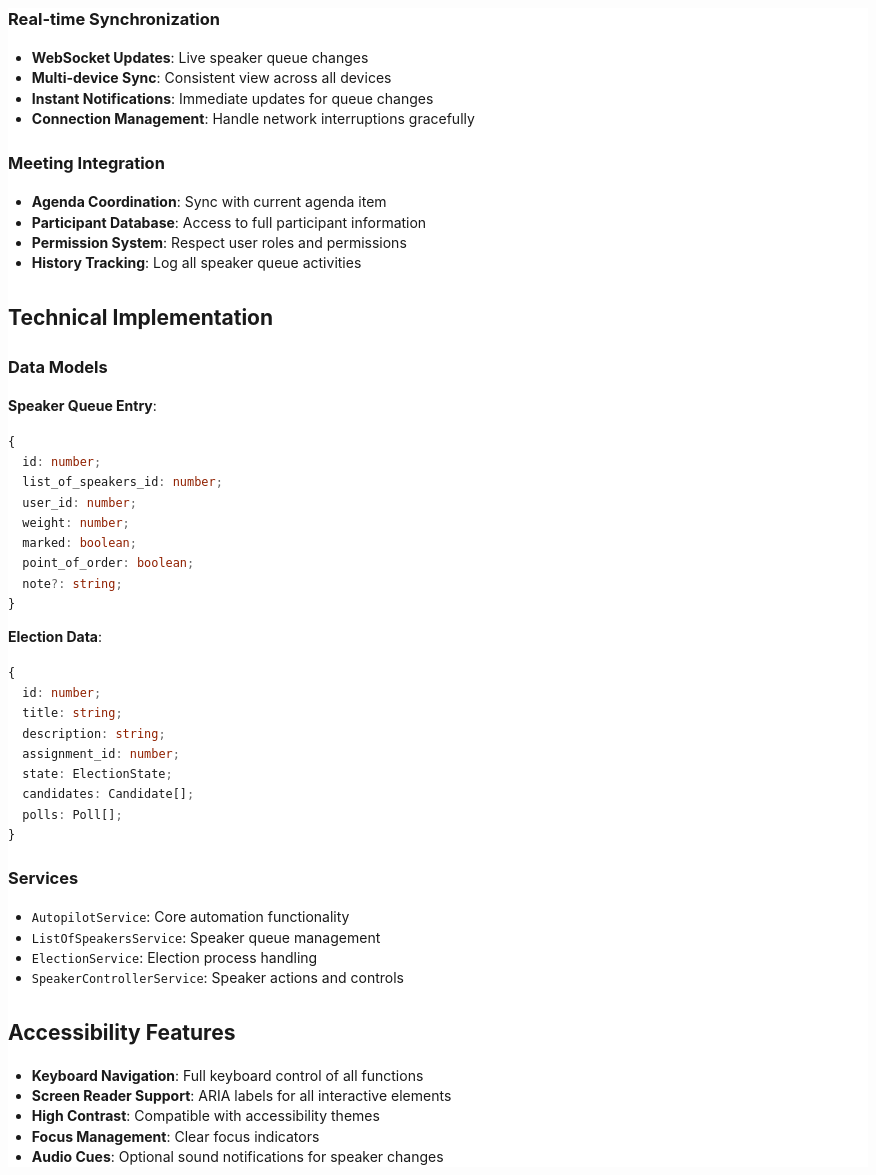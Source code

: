 ### Real-time Synchronization
- **WebSocket Updates**: Live speaker queue changes
- **Multi-device Sync**: Consistent view across all devices
- **Instant Notifications**: Immediate updates for queue changes
- **Connection Management**: Handle network interruptions gracefully

### Meeting Integration
- **Agenda Coordination**: Sync with current agenda item
- **Participant Database**: Access to full participant information
- **Permission System**: Respect user roles and permissions
- **History Tracking**: Log all speaker queue activities

## Technical Implementation

### Data Models
**Speaker Queue Entry**:
```typescript
{
  id: number;
  list_of_speakers_id: number;
  user_id: number;
  weight: number;
  marked: boolean;
  point_of_order: boolean;
  note?: string;
}
```

**Election Data**:
```typescript
{
  id: number;
  title: string;
  description: string;
  assignment_id: number;
  state: ElectionState;
  candidates: Candidate[];
  polls: Poll[];
}
```

### Services
- `AutopilotService`: Core automation functionality
- `ListOfSpeakersService`: Speaker queue management
- `ElectionService`: Election process handling
- `SpeakerControllerService`: Speaker actions and controls

## Accessibility Features
- **Keyboard Navigation**: Full keyboard control of all functions
- **Screen Reader Support**: ARIA labels for all interactive elements
- **High Contrast**: Compatible with accessibility themes
- **Focus Management**: Clear focus indicators
- **Audio Cues**: Optional sound notifications for speaker changes
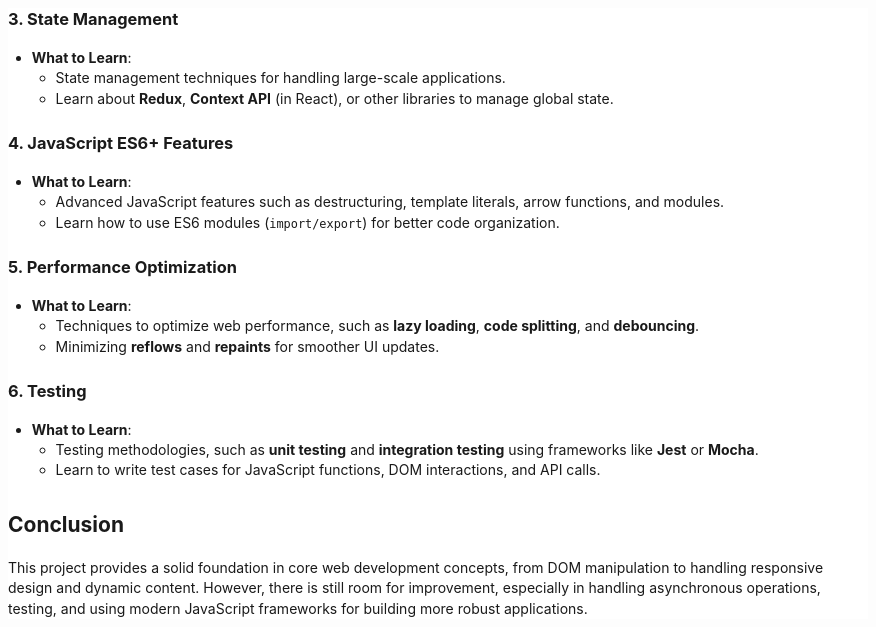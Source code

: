 ### 3. **State Management**
   - **What to Learn**:
     - State management techniques for handling large-scale applications.
     - Learn about **Redux**, **Context API** (in React), or other libraries to manage global state.

### 4. **JavaScript ES6+ Features**
   - **What to Learn**:
     - Advanced JavaScript features such as destructuring, template literals, arrow functions, and modules.
     - Learn how to use ES6 modules (`import/export`) for better code organization.

### 5. **Performance Optimization**
   - **What to Learn**:
     - Techniques to optimize web performance, such as **lazy loading**, **code splitting**, and **debouncing**.
     - Minimizing **reflows** and **repaints** for smoother UI updates.

### 6. **Testing**
   - **What to Learn**:
     - Testing methodologies, such as **unit testing** and **integration testing** using frameworks like **Jest** or **Mocha**.
     - Learn to write test cases for JavaScript functions, DOM interactions, and API calls.

## Conclusion

This project provides a solid foundation in core web development concepts, from DOM manipulation to handling responsive design and dynamic content. However, there is still room for improvement, especially in handling asynchronous operations, testing, and using modern JavaScript frameworks for building more robust applications.

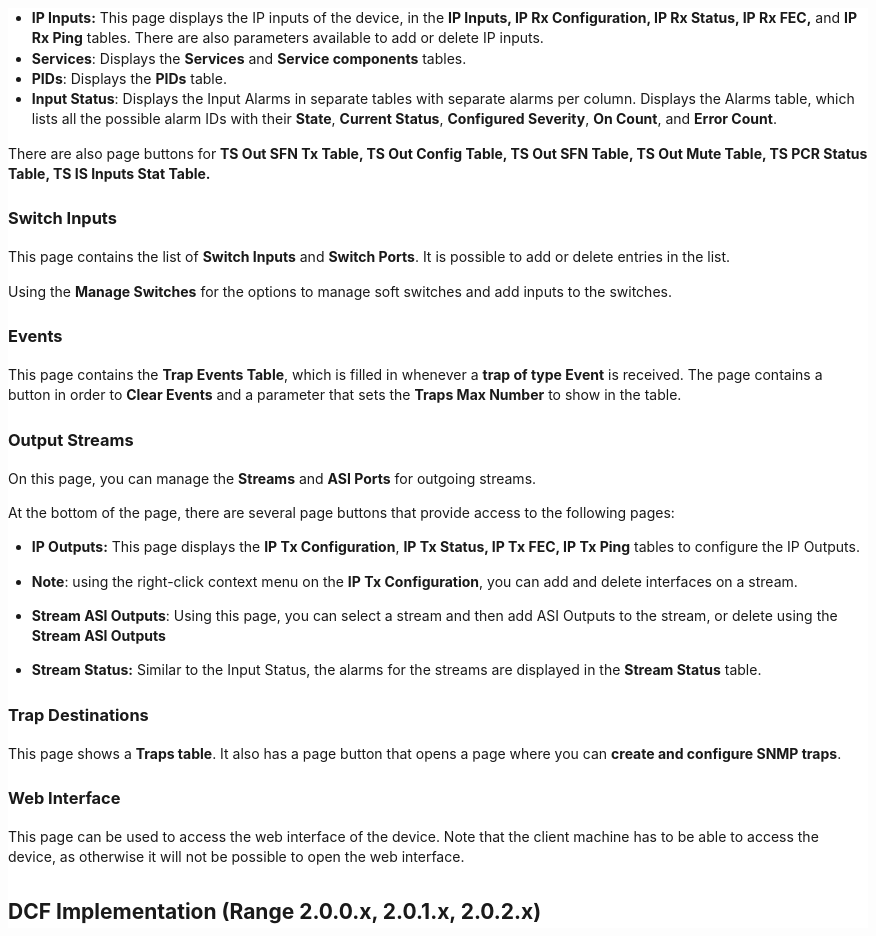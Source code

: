 - **IP Inputs:** This page displays the IP inputs of the device, in the **IP Inputs, IP Rx Configuration, IP Rx Status, IP Rx FEC,** and **IP Rx Ping** tables. There are also parameters available to add or delete IP inputs.
- **Services**: Displays the **Services** and **Service components** tables.
- **PIDs**: Displays the **PIDs** table.
- **Input Status**: Displays the Input Alarms in separate tables with separate alarms per column. Displays the Alarms table, which lists all the possible alarm IDs with their **State**, **Current Status**, **Configured Severity**, **On Count**, and **Error Count**.

There are also page buttons for **TS Out SFN Tx Table, TS Out Config Table, TS Out SFN Table, TS Out Mute Table, TS PCR Status Table, TS IS Inputs Stat Table.**

### Switch Inputs

This page contains the list of **Switch Inputs** and **Switch Ports**. It is possible to add or delete entries in the list.

Using the **Manage Switches** for the options to manage soft switches and add inputs to the switches.

### Events

This page contains the **Trap Events Table**, which is filled in whenever a **trap of type Event** is received. The page contains a button in order to **Clear Events** and a parameter that sets the **Traps Max Number** to show in the table.

### Output Streams

On this page, you can manage the **Streams** and **ASI Ports** for outgoing streams.

At the bottom of the page, there are several page buttons that provide access to the following pages:

- **IP Outputs:** This page displays the **IP Tx Configuration**, **IP Tx Status, IP Tx FEC, IP Tx Ping** tables to configure the IP Outputs.

- **Note**: using the right-click context menu on the **IP Tx Configuration**, you can add and delete interfaces on a stream.

- **Stream ASI Outputs**: Using this page, you can select a stream and then add ASI Outputs to the stream, or delete using the **Stream ASI Outputs**

- **Stream Status:** Similar to the Input Status, the alarms for the streams are displayed in the **Stream Status** table.

### Trap Destinations

This page shows a **Traps table**. It also has a page button that opens a page where you can **create and configure SNMP traps**.

### Web Interface

This page can be used to access the web interface of the device. Note that the client machine has to be able to access the device, as otherwise it will not be possible to open the web interface.

## DCF Implementation (Range 2.0.0.x, 2.0.1.x, 2.0.2.x)
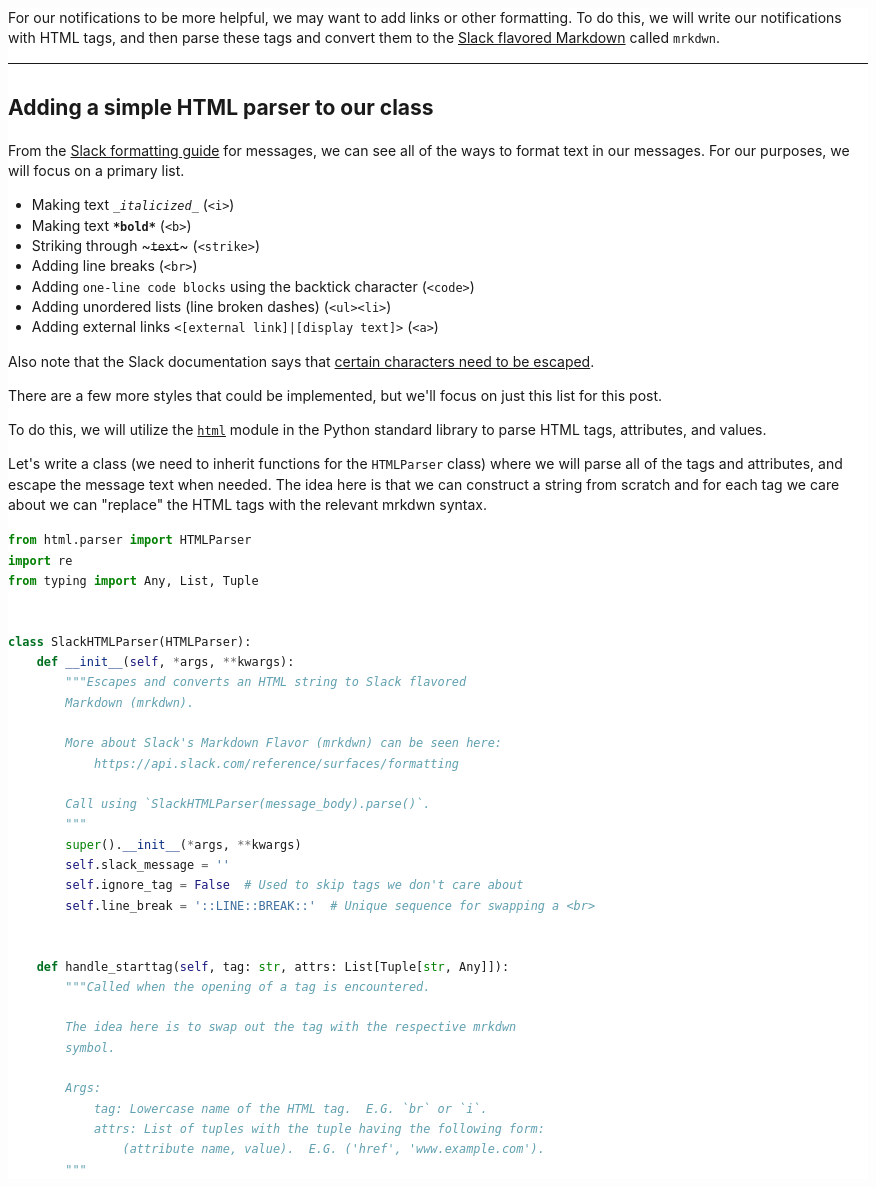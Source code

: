 For our notifications to be more helpful, we may want to add links or other formatting.  To do this, we will write our notifications with HTML tags, and then parse these tags and convert them to the [Slack flavored Markdown](https://api.slack.com/reference/surfaces/formatting) called `mrkdwn`.

---

## Adding a simple HTML parser to our class
From the [Slack formatting guide](https://api.slack.com/reference/surfaces/formatting) for messages, we can see all of the ways to format text in our messages.  For our purposes, we will focus on a primary list.

- Making text <i>`_italicized_`</i> (`<i>`)
- Making text <b>`*bold*`</b> (`<b>`)
- Striking through ~<strike>`text`</strike>~ (`<strike>`)
- Adding line breaks (`<br>`)
- Adding `one-line code blocks` using the backtick character (`<code>`)
- Adding unordered lists (line broken dashes) (`<ul><li>`)
- Adding external links `<[external link]|[display text]>` (`<a>`)

Also note that the Slack documentation says that [certain characters need to be escaped](https://api.slack.com/reference/surfaces/formatting#escaping).

There are a few more styles that could be implemented, but we'll focus on just this list for this post.

To do this, we will utilize the [`html`](https://docs.python.org/3/library/html.html) module in the Python standard library to parse HTML tags, attributes, and values.

Let's write a class (we need to inherit functions for the `HTMLParser` class) where we will parse all of the tags and attributes, and escape the message text when needed.  The idea here is that we can construct a string from scratch and for each tag we care about we can "replace" the HTML tags with the relevant mrkdwn syntax.

```python
from html.parser import HTMLParser
import re
from typing import Any, List, Tuple


class SlackHTMLParser(HTMLParser):
    def __init__(self, *args, **kwargs):
        """Escapes and converts an HTML string to Slack flavored
        Markdown (mrkdwn).

        More about Slack's Markdown Flavor (mrkdwn) can be seen here:
            https://api.slack.com/reference/surfaces/formatting
        
        Call using `SlackHTMLParser(message_body).parse()`.
        """
        super().__init__(*args, **kwargs)
        self.slack_message = ''
        self.ignore_tag = False  # Used to skip tags we don't care about
        self.line_break = '::LINE::BREAK::'  # Unique sequence for swapping a <br>


    def handle_starttag(self, tag: str, attrs: List[Tuple[str, Any]]):
        """Called when the opening of a tag is encountered.

        The idea here is to swap out the tag with the respective mrkdwn
        symbol.

        Args:
            tag: Lowercase name of the HTML tag.  E.G. `br` or `i`.
            attrs: List of tuples with the tuple having the following form:
                (attribute name, value).  E.G. ('href', 'www.example.com').
        """
```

+ + + + + + +

Work item:
When you repeat the material, keep every word exact and drop the pictures.

Answer below:
Source code

: ### Real-time Synchronization
- **WebSocket Updates**: Live speaker queue changes
- **Multi-device Sync**: Consistent view across all devices
- **Instant Notifications**: Immediate updates for queue changes
- **Connection Management**: Handle network interruptions gracefully

### Meeting Integration
- **Agenda Coordination**: Sync with current agenda item
- **Participant Database**: Access to full participant information
- **Permission System**: Respect user roles and permissions
- **History Tracking**: Log all speaker queue activities

## Technical Implementation

### Data Models
**Speaker Queue Entry**:
```typescript
{
  id: number;
  list_of_speakers_id: number;
  user_id: number;
  weight: number;
  marked: boolean;
  point_of_order: boolean;
  note?: string;
}
```

**Election Data**:
```typescript
{
  id: number;
  title: string;
  description: string;
  assignment_id: number;
  state: ElectionState;
  candidates: Candidate[];
  polls: Poll[];
}
```

### Services
- `AutopilotService`: Core automation functionality
- `ListOfSpeakersService`: Speaker queue management
- `ElectionService`: Election process handling
- `SpeakerControllerService`: Speaker actions and controls

## Accessibility Features
- **Keyboard Navigation**: Full keyboard control of all functions
- **Screen Reader Support**: ARIA labels for all interactive elements
- **High Contrast**: Compatible with accessibility themes
- **Focus Management**: Clear focus indicators
- **Audio Cues**: Optional sound notifications for speaker changes
Source code

: ### 3. **State Management**
   - **What to Learn**:
     - State management techniques for handling large-scale applications.
     - Learn about **Redux**, **Context API** (in React), or other libraries to manage global state.

### 4. **JavaScript ES6+ Features**
   - **What to Learn**:
     - Advanced JavaScript features such as destructuring, template literals, arrow functions, and modules.
     - Learn how to use ES6 modules (`import/export`) for better code organization.

### 5. **Performance Optimization**
   - **What to Learn**:
     - Techniques to optimize web performance, such as **lazy loading**, **code splitting**, and **debouncing**.
     - Minimizing **reflows** and **repaints** for smoother UI updates.

### 6. **Testing**
   - **What to Learn**:
     - Testing methodologies, such as **unit testing** and **integration testing** using frameworks like **Jest** or **Mocha**.
     - Learn to write test cases for JavaScript functions, DOM interactions, and API calls.

## Conclusion

This project provides a solid foundation in core web development concepts, from DOM manipulation to handling responsive design and dynamic content. However, there is still room for improvement, especially in handling asynchronous operations, testing, and using modern JavaScript frameworks for building more robust applications.

Source code

: - **IP Inputs:** This page displays the IP inputs of the device, in the **IP Inputs, IP Rx Configuration, IP Rx Status, IP Rx FEC,** and **IP Rx Ping** tables. There are also parameters available to add or delete IP inputs.
- **Services**: Displays the **Services** and **Service components** tables.
- **PIDs**: Displays the **PIDs** table.
- **Input Status**: Displays the Input Alarms in separate tables with separate alarms per column. Displays the Alarms table, which lists all the possible alarm IDs with their **State**, **Current Status**, **Configured Severity**, **On Count**, and **Error Count**.

There are also page buttons for **TS Out SFN Tx Table, TS Out Config Table, TS Out SFN Table, TS Out Mute Table, TS PCR Status Table, TS IS Inputs Stat Table.**

### Switch Inputs

This page contains the list of **Switch Inputs** and **Switch Ports**. It is possible to add or delete entries in the list.

Using the **Manage Switches** for the options to manage soft switches and add inputs to the switches.

### Events

This page contains the **Trap Events Table**, which is filled in whenever a **trap of type Event** is received. The page contains a button in order to **Clear Events** and a parameter that sets the **Traps Max Number** to show in the table.

### Output Streams

On this page, you can manage the **Streams** and **ASI Ports** for outgoing streams.

At the bottom of the page, there are several page buttons that provide access to the following pages:

- **IP Outputs:** This page displays the **IP Tx Configuration**, **IP Tx Status, IP Tx FEC, IP Tx Ping** tables to configure the IP Outputs.

- **Note**: using the right-click context menu on the **IP Tx Configuration**, you can add and delete interfaces on a stream.

- **Stream ASI Outputs**: Using this page, you can select a stream and then add ASI Outputs to the stream, or delete using the **Stream ASI Outputs**

- **Stream Status:** Similar to the Input Status, the alarms for the streams are displayed in the **Stream Status** table.

### Trap Destinations

This page shows a **Traps table**. It also has a page button that opens a page where you can **create and configure SNMP traps**.

### Web Interface

This page can be used to access the web interface of the device. Note that the client machine has to be able to access the device, as otherwise it will not be possible to open the web interface.

## DCF Implementation (Range 2.0.0.x, 2.0.1.x, 2.0.2.x)
Source code

: For our notifications to be more helpful, we may want to add links or other formatting.  To do this, we will write our notifications with HTML tags, and then parse these tags and convert them to the [Slack flavored Markdown](https://api.slack.com/reference/surfaces/formatting) called `mrkdwn`.

---

## Adding a simple HTML parser to our class
From the [Slack formatting guide](https://api.slack.com/reference/surfaces/formatting) for messages, we can see all of the ways to format text in our messages.  For our purposes, we will focus on a primary list.

- Making text <i>`_italicized_`</i> (`<i>`)
- Making text <b>`*bold*`</b> (`<b>`)
- Striking through ~<strike>`text`</strike>~ (`<strike>`)
- Adding line breaks (`<br>`)
- Adding `one-line code blocks` using the backtick character (`<code>`)
- Adding unordered lists (line broken dashes) (`<ul><li>`)
- Adding external links `<[external link]|[display text]>` (`<a>`)

Also note that the Slack documentation says that [certain characters need to be escaped](https://api.slack.com/reference/surfaces/formatting#escaping).

There are a few more styles that could be implemented, but we'll focus on just this list for this post.

To do this, we will utilize the [`html`](https://docs.python.org/3/library/html.html) module in the Python standard library to parse HTML tags, attributes, and values.

Let's write a class (we need to inherit functions for the `HTMLParser` class) where we will parse all of the tags and attributes, and escape the message text when needed.  The idea here is that we can construct a string from scratch and for each tag we care about we can "replace" the HTML tags with the relevant mrkdwn syntax.

```python
from html.parser import HTMLParser
import re
from typing import Any, List, Tuple


class SlackHTMLParser(HTMLParser):
    def __init__(self, *args, **kwargs):
        """Escapes and converts an HTML string to Slack flavored
        Markdown (mrkdwn).

        More about Slack's Markdown Flavor (mrkdwn) can be seen here:
            https://api.slack.com/reference/surfaces/formatting
        
        Call using `SlackHTMLParser(message_body).parse()`.
        """
        super().__init__(*args, **kwargs)
        self.slack_message = ''
        self.ignore_tag = False  # Used to skip tags we don't care about
        self.line_break = '::LINE::BREAK::'  # Unique sequence for swapping a <br>


    def handle_starttag(self, tag: str, attrs: List[Tuple[str, Any]]):
        """Called when the opening of a tag is encountered.

        The idea here is to swap out the tag with the respective mrkdwn
        symbol.

        Args:
            tag: Lowercase name of the HTML tag.  E.G. `br` or `i`.
            attrs: List of tuples with the tuple having the following form:
                (attribute name, value).  E.G. ('href', 'www.example.com').
        """
```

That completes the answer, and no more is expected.